Mafé
A rich, thick West African peanut stew with beef or lamb, tomatoes, and warming spices.
Ingredients
- •Beef or lamb
- •Natural peanut butter
- •Tomatoes
- •Onions
- •Tomato paste
- •Scotch bonnet
- •Garlic
- •Cabbage
- •Carrots
- •Sweet potato
- •Vegetable oil
- •Salt
Instructions
Brown meat
Cut beef or lamb into large chunks. Brown in oil in a heavy pot. Remove and set aside.
Build base
Sauté onions, garlic, and tomato paste in the same pot. Add blended tomatoes and scotch bonnet. Cook 10 minutes.
Add peanut butter
Whisk peanut butter into the sauce until fully incorporated. Add enough water to cover.
Return meat
Return meat to the pot. Simmer covered on medium-low for 40 minutes.
Add vegetables
Add cabbage, carrots, and sweet potato. Cook 20 more minutes until tender and stew has thickened.
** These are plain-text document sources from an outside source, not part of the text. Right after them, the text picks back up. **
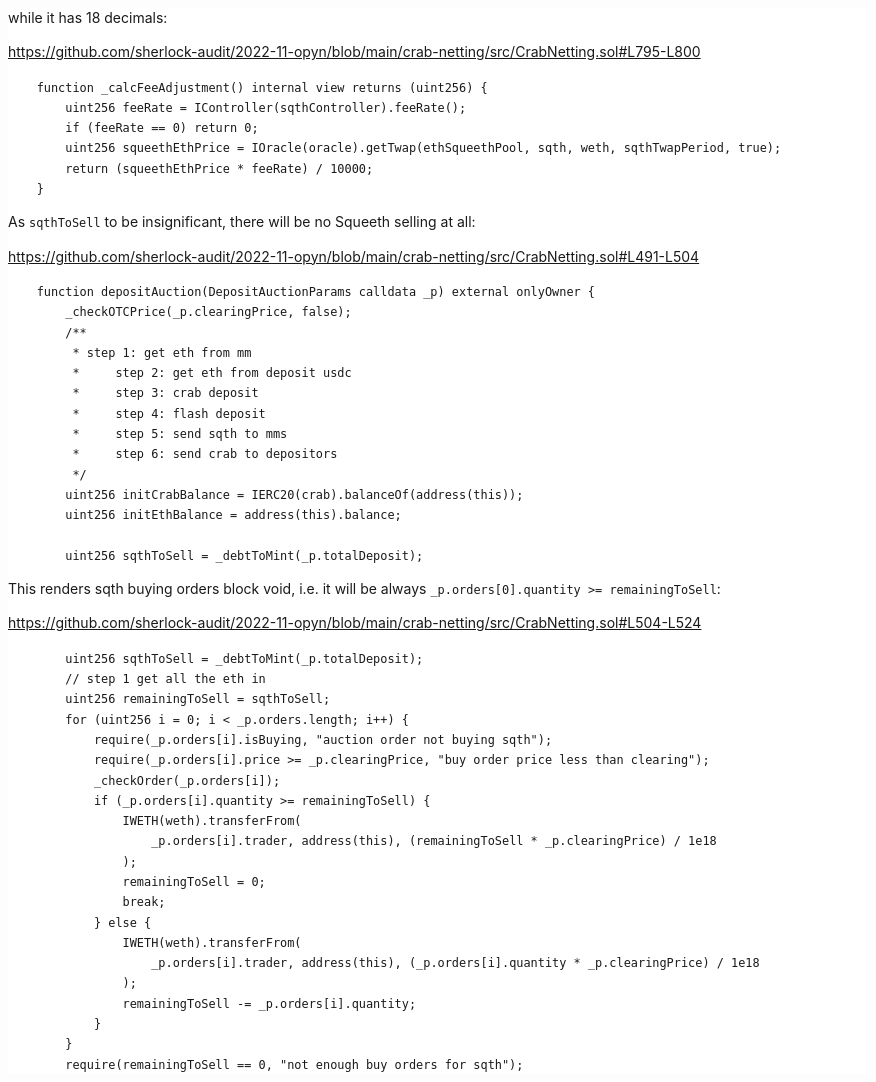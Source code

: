 while it has 18 decimals:

https://github.com/sherlock-audit/2022-11-opyn/blob/main/crab-netting/src/CrabNetting.sol#L795-L800

```solidity
    function _calcFeeAdjustment() internal view returns (uint256) {
        uint256 feeRate = IController(sqthController).feeRate();
        if (feeRate == 0) return 0;
        uint256 squeethEthPrice = IOracle(oracle).getTwap(ethSqueethPool, sqth, weth, sqthTwapPeriod, true);
        return (squeethEthPrice * feeRate) / 10000;
    }
```

As `sqthToSell` to be insignificant, there will be no Squeeth selling at all:

https://github.com/sherlock-audit/2022-11-opyn/blob/main/crab-netting/src/CrabNetting.sol#L491-L504

```solidity
    function depositAuction(DepositAuctionParams calldata _p) external onlyOwner {
        _checkOTCPrice(_p.clearingPrice, false);
        /**
         * step 1: get eth from mm
         *     step 2: get eth from deposit usdc
         *     step 3: crab deposit
         *     step 4: flash deposit
         *     step 5: send sqth to mms
         *     step 6: send crab to depositors
         */
        uint256 initCrabBalance = IERC20(crab).balanceOf(address(this));
        uint256 initEthBalance = address(this).balance;

        uint256 sqthToSell = _debtToMint(_p.totalDeposit);
```

This renders sqth buying orders block void, i.e. it will be always `_p.orders[0].quantity >= remainingToSell`:

https://github.com/sherlock-audit/2022-11-opyn/blob/main/crab-netting/src/CrabNetting.sol#L504-L524

```solidity
        uint256 sqthToSell = _debtToMint(_p.totalDeposit);
        // step 1 get all the eth in
        uint256 remainingToSell = sqthToSell;
        for (uint256 i = 0; i < _p.orders.length; i++) {
            require(_p.orders[i].isBuying, "auction order not buying sqth");
            require(_p.orders[i].price >= _p.clearingPrice, "buy order price less than clearing");
            _checkOrder(_p.orders[i]);
            if (_p.orders[i].quantity >= remainingToSell) {
                IWETH(weth).transferFrom(
                    _p.orders[i].trader, address(this), (remainingToSell * _p.clearingPrice) / 1e18
                );
                remainingToSell = 0;
                break;
            } else {
                IWETH(weth).transferFrom(
                    _p.orders[i].trader, address(this), (_p.orders[i].quantity * _p.clearingPrice) / 1e18
                );
                remainingToSell -= _p.orders[i].quantity;
            }
        }
        require(remainingToSell == 0, "not enough buy orders for sqth");
```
Mafé is one of West Africa's great peanut stews — a slow-cooked, deeply rich preparation of meat and vegetables in a thick peanut and tomato sauce. Originating with the Mandinka people of the Senegambia region, mafé has spread across West Africa (known as tigadèguena in Mali and groundnut stew in Ghana) and is considered a defining dish of the broader Sahelian culinary tradition.
The richness of mafé comes from the generous quantity of peanut butter cooked into the tomato and onion base. As the stew simmers, the peanut butter breaks down and emulsifies into the sauce, creating a thick, velvety, slightly nutty liquid that coats every piece of meat and vegetable. The stew should be cooked low and slow — the longer it simmers, the richer and more complex it becomes.
Mafé is eaten with white rice, broken rice, or couscous, and the sauce is meant to be ladled generously. It is a profoundly warming, filling dish particularly suited to the cooler harmattan season. The stew improves significantly the next day as the flavors meld overnight, making it an excellent make-ahead dish for large gatherings.